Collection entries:
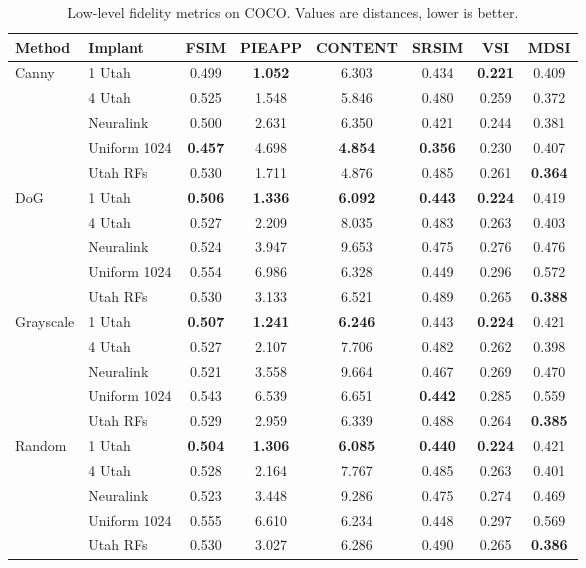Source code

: \begin{table}[t]
\centering
\small
\caption{Low-level fidelity metrics on COCO. Values are distances, lower is better.}
\label{tab:low_coco}
\begin{tabular}{llcccccc}
\toprule
Method & Implant & FSIM & PIEAPP & CONTENT & SRSIM & VSI & MDSI \\
\midrule
Canny & 1 Utah & 0.499 & \textbf{1.052} & 6.303 & 0.434 & \textbf{0.221} & 0.409 \\
 & 4 Utah & 0.525 & 1.548 & 5.846 & 0.480 & 0.259 & 0.372 \\
 & Neuralink & 0.500 & 2.631 & 6.350 & 0.421 & 0.244 & 0.381 \\
 & Uniform 1024 & \textbf{0.457} & 4.698 & \textbf{4.854} & \textbf{0.356} & 0.230 & 0.407 \\
 & Utah RFs & 0.530 & 1.711 & 4.876 & 0.485 & 0.261 & \textbf{0.364} \\
\midrule
DoG & 1 Utah & \textbf{0.506} & \textbf{1.336} & \textbf{6.092} & \textbf{0.443} & \textbf{0.224} & 0.419 \\
 & 4 Utah & 0.527 & 2.209 & 8.035 & 0.483 & 0.263 & 0.403 \\
 & Neuralink & 0.524 & 3.947 & 9.653 & 0.475 & 0.276 & 0.476 \\
 & Uniform 1024 & 0.554 & 6.986 & 6.328 & 0.449 & 0.296 & 0.572 \\
 & Utah RFs & 0.530 & 3.133 & 6.521 & 0.489 & 0.265 & \textbf{0.388} \\
\midrule
Grayscale & 1 Utah & \textbf{0.507} & \textbf{1.241} & \textbf{6.246} & 0.443 & \textbf{0.224} & 0.421 \\
 & 4 Utah & 0.527 & 2.107 & 7.706 & 0.482 & 0.262 & 0.398 \\
 & Neuralink & 0.521 & 3.558 & 9.664 & 0.467 & 0.269 & 0.470 \\
 & Uniform 1024 & 0.543 & 6.539 & 6.651 & \textbf{0.442} & 0.285 & 0.559 \\
 & Utah RFs & 0.529 & 2.959 & 6.339 & 0.488 & 0.264 & \textbf{0.385} \\
\midrule
Random & 1 Utah & \textbf{0.504} & \textbf{1.306} & \textbf{6.085} & \textbf{0.440} & \textbf{0.224} & 0.421 \\
 & 4 Utah & 0.528 & 2.164 & 7.767 & 0.485 & 0.263 & 0.401 \\
 & Neuralink & 0.523 & 3.448 & 9.286 & 0.475 & 0.274 & 0.469 \\
 & Uniform 1024 & 0.555 & 6.610 & 6.234 & 0.448 & 0.297 & 0.569 \\
 & Utah RFs & 0.530 & 3.027 & 6.286 & 0.490 & 0.265 & \textbf{0.386} \\
\midrule
\bottomrule
\end{tabular}
\end{table}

* **Exercise description**:
Every record above must be printed exactly, except for its images.

* **Task answer**:
Source code

: \begin{table}[t]
\centering
\small
\caption{Low-level fidelity metrics on COCO. Values are distances, lower is better.}
\label{tab:low_coco}
\begin{tabular}{llcccccc}
\toprule
Method & Implant & FSIM & PIEAPP & CONTENT & SRSIM & VSI & MDSI \\
\midrule
Canny & 1 Utah & 0.499 & \textbf{1.052} & 6.303 & 0.434 & \textbf{0.221} & 0.409 \\
 & 4 Utah & 0.525 & 1.548 & 5.846 & 0.480 & 0.259 & 0.372 \\
 & Neuralink & 0.500 & 2.631 & 6.350 & 0.421 & 0.244 & 0.381 \\
 & Uniform 1024 & \textbf{0.457} & 4.698 & \textbf{4.854} & \textbf{0.356} & 0.230 & 0.407 \\
 & Utah RFs & 0.530 & 1.711 & 4.876 & 0.485 & 0.261 & \textbf{0.364} \\
\midrule
DoG & 1 Utah & \textbf{0.506} & \textbf{1.336} & \textbf{6.092} & \textbf{0.443} & \textbf{0.224} & 0.419 \\
 & 4 Utah & 0.527 & 2.209 & 8.035 & 0.483 & 0.263 & 0.403 \\
 & Neuralink & 0.524 & 3.947 & 9.653 & 0.475 & 0.276 & 0.476 \\
 & Uniform 1024 & 0.554 & 6.986 & 6.328 & 0.449 & 0.296 & 0.572 \\
 & Utah RFs & 0.530 & 3.133 & 6.521 & 0.489 & 0.265 & \textbf{0.388} \\
\midrule
Grayscale & 1 Utah & \textbf{0.507} & \textbf{1.241} & \textbf{6.246} & 0.443 & \textbf{0.224} & 0.421 \\
 & 4 Utah & 0.527 & 2.107 & 7.706 & 0.482 & 0.262 & 0.398 \\
 & Neuralink & 0.521 & 3.558 & 9.664 & 0.467 & 0.269 & 0.470 \\
 & Uniform 1024 & 0.543 & 6.539 & 6.651 & \textbf{0.442} & 0.285 & 0.559 \\
 & Utah RFs & 0.529 & 2.959 & 6.339 & 0.488 & 0.264 & \textbf{0.385} \\
\midrule
Random & 1 Utah & \textbf{0.504} & \textbf{1.306} & \textbf{6.085} & \textbf{0.440} & \textbf{0.224} & 0.421 \\
 & 4 Utah & 0.528 & 2.164 & 7.767 & 0.485 & 0.263 & 0.401 \\
 & Neuralink & 0.523 & 3.448 & 9.286 & 0.475 & 0.274 & 0.469 \\
 & Uniform 1024 & 0.555 & 6.610 & 6.234 & 0.448 & 0.297 & 0.569 \\
 & Utah RFs & 0.530 & 3.027 & 6.286 & 0.490 & 0.265 & \textbf{0.386} \\
\midrule
\bottomrule
\end{tabular}
\end{table}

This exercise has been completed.